- _TASK INPUT_:

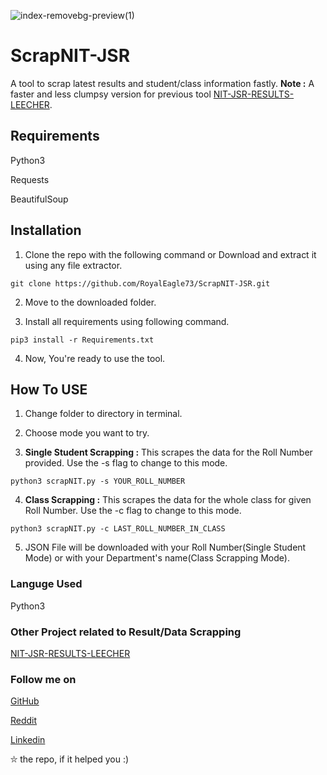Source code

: ![index-removebg-preview(1)](https://user-images.githubusercontent.com/34307370/101792466-bf5adb80-3b2a-11eb-9f72-8452db6b476d.png)
# ScrapNIT-JSR
A tool to scrap latest results and student/class information fastly.
**Note :** A faster and less clumpsy version for previous tool [NIT-JSR-RESULTS-LEECHER](https://github.com/RoyalEagle73/NIT-JSR-Result-Leecher).

## Requirements
Python3

Requests

BeautifulSoup


## Installation
1. Clone the repo with the following command or Download and extract it using any file extractor.

`git clone https://github.com/RoyalEagle73/ScrapNIT-JSR.git`

2. Move to the downloaded folder.

3. Install all requirements using following command.

`pip3 install -r Requirements.txt`

4. Now, You're ready to use the tool.

## How To USE
1. Change folder to directory in terminal.

2. Choose mode you want to try.

3. **Single Student Scrapping :** This scrapes the data for the Roll Number provided. Use the -s flag to change to this mode.

`python3 scrapNIT.py -s YOUR_ROLL_NUMBER`

4. **Class Scrapping :** This scrapes the data for the whole class for given Roll Number. Use the -c flag to change to this mode.

`python3 scrapNIT.py -c LAST_ROLL_NUMBER_IN_CLASS`

5. JSON File will be downloaded with your Roll Number(Single Student Mode) or with your Department's name(Class Scrapping Mode).


### Languge Used
Python3

### Other Project related to Result/Data Scrapping
[NIT-JSR-RESULTS-LEECHER](https://github.com/RoyalEagle73/NIT-JSR-Result-Leecher)

### Follow me on
[GitHub](https://Github.com/Royaleagle73)

[Reddit](https://reddit.com/u/royaleagle73)

[Linkedin](https://www.linkedin.com/in/deepakchauhan878)

⛥ the repo, if it helped you :)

- _WHAT TO PRODUCE_:
Reply with nothing but the number of lines in the listing that include "repo".

- _RESULT OF THE EXERCISE_:
2